Stored data
=== Begin Enclosure ===
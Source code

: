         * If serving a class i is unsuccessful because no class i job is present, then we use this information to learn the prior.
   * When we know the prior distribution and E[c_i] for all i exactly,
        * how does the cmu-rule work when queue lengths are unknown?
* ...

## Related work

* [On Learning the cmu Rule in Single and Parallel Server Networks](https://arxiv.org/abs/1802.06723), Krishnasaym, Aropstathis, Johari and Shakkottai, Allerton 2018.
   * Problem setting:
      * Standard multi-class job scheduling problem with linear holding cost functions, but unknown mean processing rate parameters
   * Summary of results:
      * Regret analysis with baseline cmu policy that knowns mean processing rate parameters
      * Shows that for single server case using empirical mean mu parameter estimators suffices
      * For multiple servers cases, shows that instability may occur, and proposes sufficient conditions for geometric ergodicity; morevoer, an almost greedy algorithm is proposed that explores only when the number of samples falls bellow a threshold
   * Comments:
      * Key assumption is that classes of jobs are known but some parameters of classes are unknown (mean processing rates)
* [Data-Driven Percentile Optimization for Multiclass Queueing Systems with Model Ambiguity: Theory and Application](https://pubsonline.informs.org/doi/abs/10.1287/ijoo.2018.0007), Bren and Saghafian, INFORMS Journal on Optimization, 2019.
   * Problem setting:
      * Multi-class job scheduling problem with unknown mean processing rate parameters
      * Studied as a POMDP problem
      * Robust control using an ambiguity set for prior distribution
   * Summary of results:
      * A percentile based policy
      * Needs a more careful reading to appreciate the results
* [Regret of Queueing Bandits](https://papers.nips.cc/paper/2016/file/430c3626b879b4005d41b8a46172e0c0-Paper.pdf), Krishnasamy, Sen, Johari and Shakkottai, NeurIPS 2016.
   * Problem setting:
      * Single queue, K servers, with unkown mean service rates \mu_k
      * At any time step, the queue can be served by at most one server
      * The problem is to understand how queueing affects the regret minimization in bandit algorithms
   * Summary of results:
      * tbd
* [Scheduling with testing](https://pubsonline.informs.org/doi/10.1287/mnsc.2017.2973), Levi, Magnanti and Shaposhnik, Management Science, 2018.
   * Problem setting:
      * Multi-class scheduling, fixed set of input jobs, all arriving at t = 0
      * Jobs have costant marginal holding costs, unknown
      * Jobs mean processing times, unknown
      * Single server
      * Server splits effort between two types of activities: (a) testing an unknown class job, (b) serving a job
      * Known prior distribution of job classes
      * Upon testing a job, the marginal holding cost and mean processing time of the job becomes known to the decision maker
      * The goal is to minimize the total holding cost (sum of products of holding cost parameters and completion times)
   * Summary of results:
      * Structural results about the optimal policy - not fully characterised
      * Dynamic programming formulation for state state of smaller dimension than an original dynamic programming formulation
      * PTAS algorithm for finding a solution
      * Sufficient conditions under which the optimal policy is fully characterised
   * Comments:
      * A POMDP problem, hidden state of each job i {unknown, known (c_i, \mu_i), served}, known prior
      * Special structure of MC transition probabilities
=== End Enclosure ===
- Exercise requirements
Search the data for the string "Shakkottai" and say how many lines include it, giving only the number.

- Reply to the task
2